### WHAT IS BEING ASKED
Repeat each record exactly, skipping the pictures.

══ EXCERPTED DATA ══

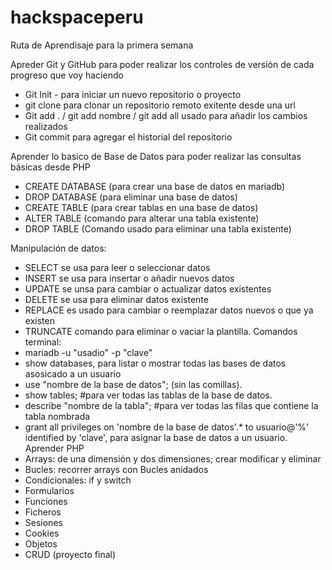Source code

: # hackspaceperu
Ruta de Aprendisaje para la primera semana

Apreder Git y GitHub para poder realizar los controles de versión de cada progreso que voy haciendo
  - Git Init - para iniciar un nuevo repositorio o proyecto
  - git clone <repo url> para clonar un repositorio remoto exitente desde una url
  - Git add . / git add nombre / git add all usado para añadir los cambios realizados
  - Git commit para agregar el historial del repositorio

Aprender lo basico de Base de Datos para poder realizar las consultas básicas desde PHP
  - CREATE DATABASE (para crear una base de datos en mariadb)
  - DROP DATABASE  (para eliminar una base de datos)
  - CREATE TABLE (para crear tablas en una base de datos)
  - ALTER TABLE  (comando para alterar una tabla existente)
  - DROP TABLE (Comando usado para eliminar una tabla existente)

 Manipulación de datos:
  - SELECT se usa para leer o seleccionar datos
  - INSERT se usa para insertar o añadir nuevos datos
  - UPDATE se unsa para cambiar o actualizar datos existentes
  - DELETE se usa para eliminar datos existente
  - REPLACE es usado para cambiar o reemplazar datos nuevos o que ya existen
  - TRUNCATE comando para eliminar o vaciar la plantilla.
Comandos terminal:
  - mariadb -u "usadio" -p "clave"
  - show databases, para listar o mostrar todas las bases de datos asosicado a un usuario
  - use "nombre de la base de datos"; (sin las comillas).
  - show tables; #para ver todas las tablas de la base de datos.
  - describe "nombre de la tabla"; #para ver todas las filas que contiene la tabla nombrada
  - grant all privileges on 'nombre de la base de datos'.* to usuario@'%' identified by 'clave', para asignar la base de datos a un usuario.
Aprender PHP
  - Arrays: de una dimensión y dos dimensiones;  crear modificar y eliminar
  - Bucles: recorrer arrays con Bucles anidados
  - Condicionales: if y switch
  - Formularios
  - Funciones
  - Ficheros
  - Sesiones
  - Cookies
  - Objetos
  - CRUD (proyecto final)

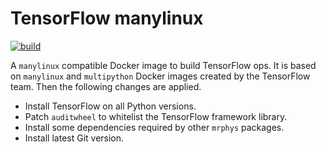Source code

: # TensorFlow manylinux

[![build](https://github.com/mrphys/tensorflow-manylinux/actions/workflows/build-image.yml/badge.svg)](https://github.com/mrphys/tensorflow-manylinux/actions/workflows/build-image.yml)

A `manylinux` compatible Docker image to build TensorFlow ops. It is based on
`manylinux` and `multipython` Docker images created by the TensorFlow team. Then
the following changes are applied.

  - Install TensorFlow on all Python versions.
  - Patch `auditwheel` to whitelist the TensorFlow framework library.
  - Install some dependencies required by other `mrphys` packages.
  - Install latest Git version.

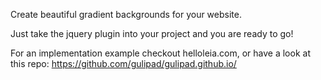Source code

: Create beautiful gradient backgrounds for your website.

Just take the jquery plugin into your project and you are ready to go!

For an implementation example checkout helloleia.com, or have a look at this repo: https://github.com/gulipad/gulipad.github.io/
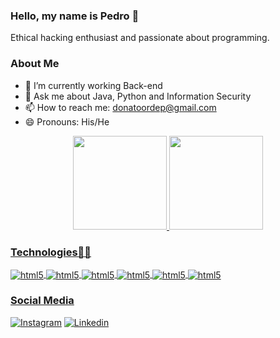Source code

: ### Hello, my name is Pedro 👋
Ethical hacking enthusiast and passionate about programming.

### About Me
- 🔭 I’m currently working Back-end
- 💬 Ask me about Java, Python and Information Security 
- 📫 How to reach me: donatoordep@gmail.com
- 😄 Pronouns: His/He

<div align="center">
  <a href="https://github.com/arthuralvesdev">
  <img height="150em" src="https://github-readme-stats.vercel.app/api?username=zilohnoji&show_icons=true&theme=dark&include_all_commits=true&count_private=true"/>
  <img height="150em" src="https://github-readme-stats.vercel.app/api/top-langs/?username=zilohnoji&layout=compact&langs_count=7&theme=dark"/>
</div>
      
### Technologies👨‍💻
<div style="displays: inline_block">
    <img align="center" alt="html5" src="https://img.shields.io/badge/Python-14354C?style=for-the-badge&logo=python&logoColor=white">
    <img align="center" alt="html5" src="https://img.shields.io/badge/Shell_Script-121011?style=for-the-badge&logo=gnu-bash&logoColor=white">
    <img align="center" alt="html5" src="https://img.shields.io/badge/MySQL-00000F?style=for-the-badge&logo=mysql&logoColor=white">
    <img align="center" alt="html5" src="https://img.shields.io/badge/Debian-A81D33?style=for-the-badge&logo=debian&logoColor=white">
    <img align="center" alt="html5" src="https://img.shields.io/badge/Red%20Hat-EE0000?style=for-the-badge&logo=redhat&logoColor=white">
    <img align="center" alt="html5" src="https://img.shields.io/badge/Pop!_OS-48B9C7?style=for-the-badge&logo=Pop!_OS&logoColor=white">
</div>

### Social Media
[![Instagram](https://img.shields.io/badge/Instagram-E4405F?style=for-the-badge&logo=instagram&logoColor=white)](https://instagram.com/_donatopedro)
[![Linkedin](https://img.shields.io/badge/LinkedIn-0077B5?style=for-the-badge&logo=linkedin&logoColor=white)](https://www.linkedin.com/in/pedro-donato-a9aa42246/)
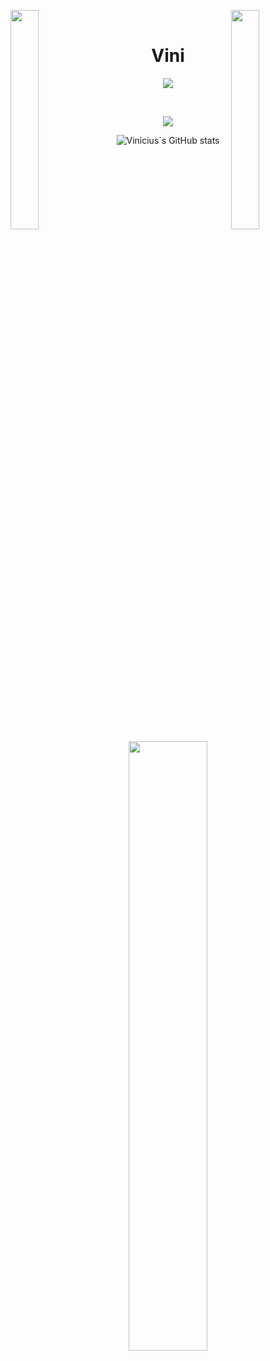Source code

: <img align="left" src="https://user-images.githubusercontent.com/65187002/144930161-2f783401-8d27-4fdf-a2f7-cc0ba32f1f1f.gif" width="30%" style="display:inline;"><img align="right" src="https://user-images.githubusercontent.com/65187002/144930161-2f783401-8d27-4fdf-a2f7-cc0ba32f1f1f.gif" width="30%" style="display:inline;">
<br>
<p align="center">
    <h1 align="center">&emsp;Vini&emsp;</h1>
</p>
<p align="center">
    <img src="https://readme-typing-svg.herokuapp.com/?lines=Bem+Vindo!;Bem+Vindo!;&font=Fira%20Code&color=%23D62F79&center=true&width=280&height=50">
</p>
<br>
<p align="center">
    <img id="preview" src="https://komarev.com/ghpvc/?username=vinicius&color=grey">
</p>

<div align="center">

![Vinicius`s GitHub stats](https://github-readme-stats.vercel.app/api?username=viniciusmarchioni&show_icons=true&theme=dracula)
    
</div>
<p align="center">
    <a href="https://github.com/viniciusmarchioni"><img width="50%" src="https://github-readme-stats.vercel.app/api/top-langs/?username=viniciusmarchioni&theme=dracula&hide=html,css,cmake&layout=compact&langs_count=5&bg_color=101010&hide_title=true"></a>
</p>

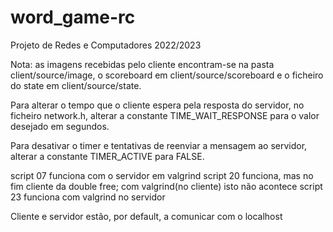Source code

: # word_game-rc
Projeto de Redes e Computadores 2022/2023

Nota: as imagens recebidas pelo cliente encontram-se na pasta
client/source/image, o scoreboard em client/source/scoreboard
e o ficheiro do state em client/source/state.

Para alterar o tempo que o cliente espera pela resposta do servidor,
no ficheiro network.h, alterar a constante TIME_WAIT_RESPONSE para o
valor desejado em segundos.

Para desativar o timer e tentativas de reenviar a mensagem ao servidor,
alterar a constante TIMER_ACTIVE para FALSE.

script 07 funciona com o servidor em valgrind
script 20 funciona, mas no fim cliente da double free; com valgrind(no cliente)
isto não acontece
script 23 funciona com valgrind no servidor

Cliente e servidor estão, por default, a comunicar com o localhost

═══

### OUTPUT OF THE TASK
Source code

: # hackspaceperu
Ruta de Aprendisaje para la primera semana

Apreder Git y GitHub para poder realizar los controles de versión de cada progreso que voy haciendo
  - Git Init - para iniciar un nuevo repositorio o proyecto
  - git clone <repo url> para clonar un repositorio remoto exitente desde una url
  - Git add . / git add nombre / git add all usado para añadir los cambios realizados
  - Git commit para agregar el historial del repositorio

Aprender lo basico de Base de Datos para poder realizar las consultas básicas desde PHP
  - CREATE DATABASE (para crear una base de datos en mariadb)
  - DROP DATABASE  (para eliminar una base de datos)
  - CREATE TABLE (para crear tablas en una base de datos)
  - ALTER TABLE  (comando para alterar una tabla existente)
  - DROP TABLE (Comando usado para eliminar una tabla existente)

 Manipulación de datos:
  - SELECT se usa para leer o seleccionar datos
  - INSERT se usa para insertar o añadir nuevos datos
  - UPDATE se unsa para cambiar o actualizar datos existentes
  - DELETE se usa para eliminar datos existente
  - REPLACE es usado para cambiar o reemplazar datos nuevos o que ya existen
  - TRUNCATE comando para eliminar o vaciar la plantilla.
Comandos terminal:
  - mariadb -u "usadio" -p "clave"
  - show databases, para listar o mostrar todas las bases de datos asosicado a un usuario
  - use "nombre de la base de datos"; (sin las comillas).
  - show tables; #para ver todas las tablas de la base de datos.
  - describe "nombre de la tabla"; #para ver todas las filas que contiene la tabla nombrada
  - grant all privileges on 'nombre de la base de datos'.* to usuario@'%' identified by 'clave', para asignar la base de datos a un usuario.
Aprender PHP
  - Arrays: de una dimensión y dos dimensiones;  crear modificar y eliminar
  - Bucles: recorrer arrays con Bucles anidados
  - Condicionales: if y switch
  - Formularios
  - Funciones
  - Ficheros
  - Sesiones
  - Cookies
  - Objetos
  - CRUD (proyecto final)

Source code

: # TensorFlow manylinux

[![build](https://github.com/mrphys/tensorflow-manylinux/actions/workflows/build-image.yml/badge.svg)](https://github.com/mrphys/tensorflow-manylinux/actions/workflows/build-image.yml)

A `manylinux` compatible Docker image to build TensorFlow ops. It is based on
`manylinux` and `multipython` Docker images created by the TensorFlow team. Then
the following changes are applied.

  - Install TensorFlow on all Python versions.
  - Patch `auditwheel` to whitelist the TensorFlow framework library.
  - Install some dependencies required by other `mrphys` packages.
  - Install latest Git version.

Source code

: Create beautiful gradient backgrounds for your website.

Just take the jquery plugin into your project and you are ready to go!

For an implementation example checkout helloleia.com, or have a look at this repo: https://github.com/gulipad/gulipad.github.io/
Source code

: ### Hello, my name is Pedro 👋
Ethical hacking enthusiast and passionate about programming.

### About Me
- 🔭 I’m currently working Back-end
- 💬 Ask me about Java, Python and Information Security 
- 📫 How to reach me: donatoordep@gmail.com
- 😄 Pronouns: His/He

<div align="center">
  <a href="https://github.com/arthuralvesdev">
  <img height="150em" src="https://github-readme-stats.vercel.app/api?username=zilohnoji&show_icons=true&theme=dark&include_all_commits=true&count_private=true"/>
  <img height="150em" src="https://github-readme-stats.vercel.app/api/top-langs/?username=zilohnoji&layout=compact&langs_count=7&theme=dark"/>
</div>
      
### Technologies👨‍💻
<div style="displays: inline_block">
    <img align="center" alt="html5" src="https://img.shields.io/badge/Python-14354C?style=for-the-badge&logo=python&logoColor=white">
    <img align="center" alt="html5" src="https://img.shields.io/badge/Shell_Script-121011?style=for-the-badge&logo=gnu-bash&logoColor=white">
    <img align="center" alt="html5" src="https://img.shields.io/badge/MySQL-00000F?style=for-the-badge&logo=mysql&logoColor=white">
    <img align="center" alt="html5" src="https://img.shields.io/badge/Debian-A81D33?style=for-the-badge&logo=debian&logoColor=white">
    <img align="center" alt="html5" src="https://img.shields.io/badge/Red%20Hat-EE0000?style=for-the-badge&logo=redhat&logoColor=white">
    <img align="center" alt="html5" src="https://img.shields.io/badge/Pop!_OS-48B9C7?style=for-the-badge&logo=Pop!_OS&logoColor=white">
</div>

### Social Media
[![Instagram](https://img.shields.io/badge/Instagram-E4405F?style=for-the-badge&logo=instagram&logoColor=white)](https://instagram.com/_donatopedro)
[![Linkedin](https://img.shields.io/badge/LinkedIn-0077B5?style=for-the-badge&logo=linkedin&logoColor=white)](https://www.linkedin.com/in/pedro-donato-a9aa42246/)
Source code

: <img align="left" src="https://user-images.githubusercontent.com/65187002/144930161-2f783401-8d27-4fdf-a2f7-cc0ba32f1f1f.gif" width="30%" style="display:inline;"><img align="right" src="https://user-images.githubusercontent.com/65187002/144930161-2f783401-8d27-4fdf-a2f7-cc0ba32f1f1f.gif" width="30%" style="display:inline;">
<br>
<p align="center">
    <h1 align="center">&emsp;Vini&emsp;</h1>
</p>
<p align="center">
    <img src="https://readme-typing-svg.herokuapp.com/?lines=Bem+Vindo!;Bem+Vindo!;&font=Fira%20Code&color=%23D62F79&center=true&width=280&height=50">
</p>
<br>
<p align="center">
    <img id="preview" src="https://komarev.com/ghpvc/?username=vinicius&color=grey">
</p>

<div align="center">

![Vinicius`s GitHub stats](https://github-readme-stats.vercel.app/api?username=viniciusmarchioni&show_icons=true&theme=dracula)
    
</div>
<p align="center">
    <a href="https://github.com/viniciusmarchioni"><img width="50%" src="https://github-readme-stats.vercel.app/api/top-langs/?username=viniciusmarchioni&theme=dracula&hide=html,css,cmake&layout=compact&langs_count=5&bg_color=101010&hide_title=true"></a>
</p>

Source code

: # word_game-rc
Projeto de Redes e Computadores 2022/2023

Nota: as imagens recebidas pelo cliente encontram-se na pasta
client/source/image, o scoreboard em client/source/scoreboard
e o ficheiro do state em client/source/state.

Para alterar o tempo que o cliente espera pela resposta do servidor,
no ficheiro network.h, alterar a constante TIME_WAIT_RESPONSE para o
valor desejado em segundos.

Para desativar o timer e tentativas de reenviar a mensagem ao servidor,
alterar a constante TIMER_ACTIVE para FALSE.

script 07 funciona com o servidor em valgrind
script 20 funciona, mas no fim cliente da double free; com valgrind(no cliente)
isto não acontece
script 23 funciona com valgrind no servidor

Cliente e servidor estão, por default, a comunicar com o localhost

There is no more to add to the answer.